20180317

Day 1,286

Garden centres are the epitome of liminal space and not just the roadside ones, the town-based centres are just as dimensionally challenged as their motorway counterparts. Even their pop-up kiosks carry the same air of untraceable worry that there is something impossible spying on you from some tall shelf full of strangely organic looking ceramic pots.

Where possible, avoid roadside garden centres near closing time and especially in the winter when sunlit hours are pitifully few. All those little scuttering sounds coming from underneath the raised flower displays and the shifting bags of dirt that could so easily hide a body, all those tiny eyes and impossible jaws you see between the roses as you double and triple-take, all of them rise with the growing shadows.

Town centres seem to contain lesser versions of their larger sibling stores' inhabitants.
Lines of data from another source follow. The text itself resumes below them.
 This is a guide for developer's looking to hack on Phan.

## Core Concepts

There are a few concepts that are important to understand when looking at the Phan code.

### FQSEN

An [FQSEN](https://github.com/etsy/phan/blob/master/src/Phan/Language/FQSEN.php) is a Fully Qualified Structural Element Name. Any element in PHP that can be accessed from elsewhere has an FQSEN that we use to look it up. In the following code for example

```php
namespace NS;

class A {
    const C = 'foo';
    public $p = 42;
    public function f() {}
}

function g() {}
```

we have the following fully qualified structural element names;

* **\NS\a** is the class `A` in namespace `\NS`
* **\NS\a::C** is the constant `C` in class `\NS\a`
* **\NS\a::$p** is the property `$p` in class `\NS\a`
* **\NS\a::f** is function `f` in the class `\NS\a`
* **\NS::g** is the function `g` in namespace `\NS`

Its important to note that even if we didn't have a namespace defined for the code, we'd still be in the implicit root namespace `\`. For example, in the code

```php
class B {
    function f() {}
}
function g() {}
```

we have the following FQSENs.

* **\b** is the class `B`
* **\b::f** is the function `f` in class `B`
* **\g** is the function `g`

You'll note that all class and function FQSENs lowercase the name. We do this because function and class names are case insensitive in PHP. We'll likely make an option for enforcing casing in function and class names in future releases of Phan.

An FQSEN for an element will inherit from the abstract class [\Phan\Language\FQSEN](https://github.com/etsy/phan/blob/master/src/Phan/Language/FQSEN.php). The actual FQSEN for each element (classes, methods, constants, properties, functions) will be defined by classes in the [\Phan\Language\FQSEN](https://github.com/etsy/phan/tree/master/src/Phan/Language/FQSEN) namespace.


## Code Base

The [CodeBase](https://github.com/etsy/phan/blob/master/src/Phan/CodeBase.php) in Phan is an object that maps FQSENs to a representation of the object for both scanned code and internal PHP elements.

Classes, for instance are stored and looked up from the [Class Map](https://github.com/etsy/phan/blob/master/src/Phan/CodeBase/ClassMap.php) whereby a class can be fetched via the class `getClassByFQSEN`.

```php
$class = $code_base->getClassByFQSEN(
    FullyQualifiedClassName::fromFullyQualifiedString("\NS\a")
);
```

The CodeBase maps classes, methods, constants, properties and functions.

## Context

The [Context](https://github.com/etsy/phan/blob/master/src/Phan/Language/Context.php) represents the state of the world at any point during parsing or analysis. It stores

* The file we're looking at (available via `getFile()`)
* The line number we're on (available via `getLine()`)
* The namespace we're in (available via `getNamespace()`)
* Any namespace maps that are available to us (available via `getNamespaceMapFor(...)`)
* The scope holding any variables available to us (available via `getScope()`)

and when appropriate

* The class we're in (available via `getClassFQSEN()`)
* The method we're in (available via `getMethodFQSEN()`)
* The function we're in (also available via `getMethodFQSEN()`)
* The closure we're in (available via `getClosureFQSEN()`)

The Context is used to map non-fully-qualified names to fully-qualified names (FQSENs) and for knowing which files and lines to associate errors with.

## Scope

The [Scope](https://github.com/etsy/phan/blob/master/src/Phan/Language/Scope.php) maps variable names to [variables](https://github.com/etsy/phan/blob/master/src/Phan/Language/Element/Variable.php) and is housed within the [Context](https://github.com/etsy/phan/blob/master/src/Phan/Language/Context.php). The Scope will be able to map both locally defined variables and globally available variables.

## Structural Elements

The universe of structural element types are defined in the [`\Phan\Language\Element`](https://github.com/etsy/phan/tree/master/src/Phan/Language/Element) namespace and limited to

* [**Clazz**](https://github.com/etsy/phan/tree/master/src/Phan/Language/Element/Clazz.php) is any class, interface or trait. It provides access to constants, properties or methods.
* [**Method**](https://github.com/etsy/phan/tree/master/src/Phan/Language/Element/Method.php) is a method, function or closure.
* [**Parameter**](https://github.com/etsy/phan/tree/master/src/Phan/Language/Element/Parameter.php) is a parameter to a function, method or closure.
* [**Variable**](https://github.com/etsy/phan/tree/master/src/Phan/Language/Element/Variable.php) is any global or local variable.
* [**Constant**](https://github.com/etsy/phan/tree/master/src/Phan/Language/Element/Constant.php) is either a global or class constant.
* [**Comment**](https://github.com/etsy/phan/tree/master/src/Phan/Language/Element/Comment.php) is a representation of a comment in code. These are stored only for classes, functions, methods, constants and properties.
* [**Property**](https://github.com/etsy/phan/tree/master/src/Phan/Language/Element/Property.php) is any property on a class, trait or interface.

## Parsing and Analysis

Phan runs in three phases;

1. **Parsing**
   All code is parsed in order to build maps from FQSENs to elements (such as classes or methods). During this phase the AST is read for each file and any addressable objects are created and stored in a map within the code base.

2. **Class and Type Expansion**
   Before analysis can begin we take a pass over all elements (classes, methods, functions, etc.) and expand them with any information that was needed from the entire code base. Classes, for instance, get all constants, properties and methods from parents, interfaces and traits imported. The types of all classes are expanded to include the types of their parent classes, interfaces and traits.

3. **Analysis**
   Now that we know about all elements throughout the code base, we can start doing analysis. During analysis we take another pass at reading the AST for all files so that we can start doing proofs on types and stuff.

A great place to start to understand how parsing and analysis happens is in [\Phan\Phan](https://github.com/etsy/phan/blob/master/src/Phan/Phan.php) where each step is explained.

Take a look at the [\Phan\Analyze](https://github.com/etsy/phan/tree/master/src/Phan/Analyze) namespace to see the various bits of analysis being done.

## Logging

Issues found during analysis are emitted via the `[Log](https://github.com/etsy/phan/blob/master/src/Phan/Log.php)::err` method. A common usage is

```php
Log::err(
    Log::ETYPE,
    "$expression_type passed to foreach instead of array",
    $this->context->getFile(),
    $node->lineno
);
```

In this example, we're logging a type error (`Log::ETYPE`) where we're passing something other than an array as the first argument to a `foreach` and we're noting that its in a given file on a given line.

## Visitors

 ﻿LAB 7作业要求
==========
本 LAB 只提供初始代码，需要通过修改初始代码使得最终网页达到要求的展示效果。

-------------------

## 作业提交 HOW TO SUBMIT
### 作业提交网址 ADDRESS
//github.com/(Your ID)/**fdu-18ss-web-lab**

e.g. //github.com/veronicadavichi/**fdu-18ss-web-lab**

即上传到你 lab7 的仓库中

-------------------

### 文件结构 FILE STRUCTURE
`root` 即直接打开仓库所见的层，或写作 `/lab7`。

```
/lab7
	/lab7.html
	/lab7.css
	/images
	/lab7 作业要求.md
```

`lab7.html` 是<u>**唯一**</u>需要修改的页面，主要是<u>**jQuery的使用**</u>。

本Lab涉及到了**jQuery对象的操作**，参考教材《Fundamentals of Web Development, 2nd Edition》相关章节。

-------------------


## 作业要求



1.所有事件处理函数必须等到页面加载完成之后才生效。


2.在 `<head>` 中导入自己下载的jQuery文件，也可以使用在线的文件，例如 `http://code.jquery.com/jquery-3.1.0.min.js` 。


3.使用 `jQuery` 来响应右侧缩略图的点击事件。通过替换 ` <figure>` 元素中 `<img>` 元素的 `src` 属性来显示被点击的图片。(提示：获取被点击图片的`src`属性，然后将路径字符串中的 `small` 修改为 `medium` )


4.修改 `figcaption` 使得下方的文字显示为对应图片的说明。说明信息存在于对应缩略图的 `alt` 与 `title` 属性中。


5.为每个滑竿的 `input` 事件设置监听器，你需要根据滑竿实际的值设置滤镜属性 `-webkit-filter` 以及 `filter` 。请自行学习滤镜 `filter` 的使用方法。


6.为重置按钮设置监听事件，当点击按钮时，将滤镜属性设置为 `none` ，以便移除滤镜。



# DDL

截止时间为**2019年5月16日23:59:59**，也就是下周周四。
Though lesser in stature they are no less deadly than their counterparts and far more adept at distracting humans to minimise their presence. It's so much easier to catch a child when their parents are otherwise occupied talking to a random member of staff whose pupils occasionally flicker and whose teeth change size slightly.

All it takes is a moment of your time, the mildest lapse in concentration and they have you. Hours later you'll realise you've been wandering the store alone, no matter who you arrived with and you now push a trolley full of sniggering bags of compost that will no doubt lead to a dozen or so squirrelcorpses being left at your back door in gratitude for freeing them.